Gnomix model training

In [12]:
gnomix_model = train_model(config, TRAINING_DATA_DIR, GENETIC_MAP_FILE, CHM, model_type="gnomix", evaluate=True)

Reading training data...
Training Gnomix model...
Training base models...
Training smoother...
Evaluating model...
training accuracy
val accuracy
Re-training base models...


Concrete model training

In [20]:
concrete_model = train_model(config, TRAINING_DATA_DIR, GENETIC_MAP_FILE, CHM, model_type="concrete", evaluate=True)

Reading training data...
Training Concrete model...
Training base model...
Training smoother...
Evaluating model...
training accuracy
val accuracy
Re-training base models...
Base model compile
Smooth model compile


<h2>Inference time comparison</h2>

For comparison, we will try three options:

1) Default Gnomix model (non-FHE)
2) ConcreteGnomix model, which uses **FHE simulation** at both stages (sim-FHE)
3) ConcreteGnomix model, which uses **FHE** only at the first stage (half-FHE)

In [14]:
def get_inference(model, query_vcf_data, fhe_data=None):
    
    # preparing data
    X_query, _, _ = vcf_to_npy(
        query_vcf_data, model.snp_pos, model.snp_ref, return_idx=True, verbose=False
    )
    samples = query_vcf_data["samples"]

    predictions_start = time.time()
    # making predictions
    if fhe_data is None:
        B_query = model.base.predict_proba(X_query)
        y_proba_query = model.smooth.predict_proba(B_query)
    else: 
        B_query = model.base.predict_proba(X_query, fhe=fhe_data["base"])
        y_proba_query = model.smooth.predict_proba(B_query, fhe=fhe_data["smooth"])
    y_pred_query = np.argmax(y_proba_query, axis=-1)

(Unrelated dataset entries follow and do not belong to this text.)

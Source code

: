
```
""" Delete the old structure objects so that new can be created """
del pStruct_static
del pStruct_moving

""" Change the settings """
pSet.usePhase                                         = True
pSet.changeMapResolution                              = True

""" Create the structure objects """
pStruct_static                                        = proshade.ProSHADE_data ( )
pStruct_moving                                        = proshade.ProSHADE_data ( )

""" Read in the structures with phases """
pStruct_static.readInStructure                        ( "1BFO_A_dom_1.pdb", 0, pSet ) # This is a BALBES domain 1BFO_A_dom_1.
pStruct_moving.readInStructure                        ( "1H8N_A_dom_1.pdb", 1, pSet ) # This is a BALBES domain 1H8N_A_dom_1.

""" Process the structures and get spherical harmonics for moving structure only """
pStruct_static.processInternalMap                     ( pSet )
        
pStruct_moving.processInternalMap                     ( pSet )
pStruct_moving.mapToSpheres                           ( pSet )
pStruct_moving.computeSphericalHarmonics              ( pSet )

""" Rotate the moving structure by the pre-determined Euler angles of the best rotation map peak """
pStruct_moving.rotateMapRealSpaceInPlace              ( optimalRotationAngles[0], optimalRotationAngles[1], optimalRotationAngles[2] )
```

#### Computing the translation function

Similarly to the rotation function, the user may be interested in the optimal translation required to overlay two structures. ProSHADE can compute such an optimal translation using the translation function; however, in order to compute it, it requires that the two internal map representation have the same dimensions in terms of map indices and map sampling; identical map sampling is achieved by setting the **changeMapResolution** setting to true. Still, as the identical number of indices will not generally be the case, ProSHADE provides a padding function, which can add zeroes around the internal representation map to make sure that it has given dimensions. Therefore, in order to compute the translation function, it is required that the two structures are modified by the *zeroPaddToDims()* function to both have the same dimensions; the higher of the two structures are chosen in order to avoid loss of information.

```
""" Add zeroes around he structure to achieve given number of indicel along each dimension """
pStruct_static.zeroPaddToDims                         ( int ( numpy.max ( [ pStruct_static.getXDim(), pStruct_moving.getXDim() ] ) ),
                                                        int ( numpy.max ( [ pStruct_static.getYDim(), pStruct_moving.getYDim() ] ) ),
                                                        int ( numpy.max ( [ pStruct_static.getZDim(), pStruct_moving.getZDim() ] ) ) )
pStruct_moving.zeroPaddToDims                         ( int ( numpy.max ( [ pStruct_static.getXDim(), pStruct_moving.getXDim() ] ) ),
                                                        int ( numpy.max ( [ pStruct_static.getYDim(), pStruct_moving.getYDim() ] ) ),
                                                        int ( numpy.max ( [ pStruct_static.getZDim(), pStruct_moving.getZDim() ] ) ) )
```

    # getting final prediction
    ind_idx = np.arange(0, len(y_pred_query), 2) 
    final_prediction = stats.mode(y_pred_query[ind_idx,:], axis=1).mode

    predictions_end = time.time()
    avg_time = (predictions_end - predictions_start) / len(samples)
    print("Average inference time per sample: {}".format(avg_time))

    predictions = {
        sample_name: int(prediction)
        for sample_name, prediction in zip(samples, final_prediction)
    }

    return {"predictions": predictions, "avg_inference_time": avg_time}

Preparing test queries

In [15]:
QUERIES_NUM = 10

query_samples = pd.read_csv(SAMPLE_MAP_FILE, sep="\t").sample(QUERIES_NUM).set_index("#Sample").to_dict()['Panel']
query_vcf_data = read_vcf(QUERY_FILE, chm=CHM, fields="*", samples=query_samples.keys())

Gnomix model (Non-FHE) 

In [16]:
gnomix_inference_result = get_inference(gnomix_model, query_vcf_data)

Average inference time per sample: 0.9127118825912476


Concrete model in simulation mode (sim-FHE)

In [17]:
fhe_data = {"base": "simulate", "smooth": "simulate"}
concrete_sim_inference_result = get_inference(concrete_model, query_vcf_data, fhe_data=fhe_data)

Average inference time per sample: 19.036097359657287


Concrete model with FHE only at first stage   (half-FHE)

In [18]:
fhe_data = {"base": "execute", "smooth": "disable"}
concrete_half_inference_result = get_inference(concrete_model, query_vcf_data, fhe_data=fhe_data)

Average inference time per sample: 826.38837920489296635


<h2>Results</h2>

In [23]:
results = pd.DataFrame(
    [
        [
            gnomix_model.accuracies["smooth_val_acc_bal"],
            concrete_model.accuracies["smooth_val_acc_bal"],
            concrete_model.accuracies["smooth_val_acc_bal"]
        ],
        [
            gnomix_inference_result['avg_inference_time'],
            concrete_sim_inference_result['avg_inference_time'],
            concrete_half_inference_result['avg_inference_time']
        ]
    ], 
    index=["Accuracy", "Inference time"], 
    columns=["Non-FHE", "Sim-FHE", "Half-FHE"]
)
results

Unnamed: 0,Non-FHE,Sim-FHE,Half-FHE
Accuracy,97.75,97.26,97.26
Inference time,0.912712,19.036097,826.388379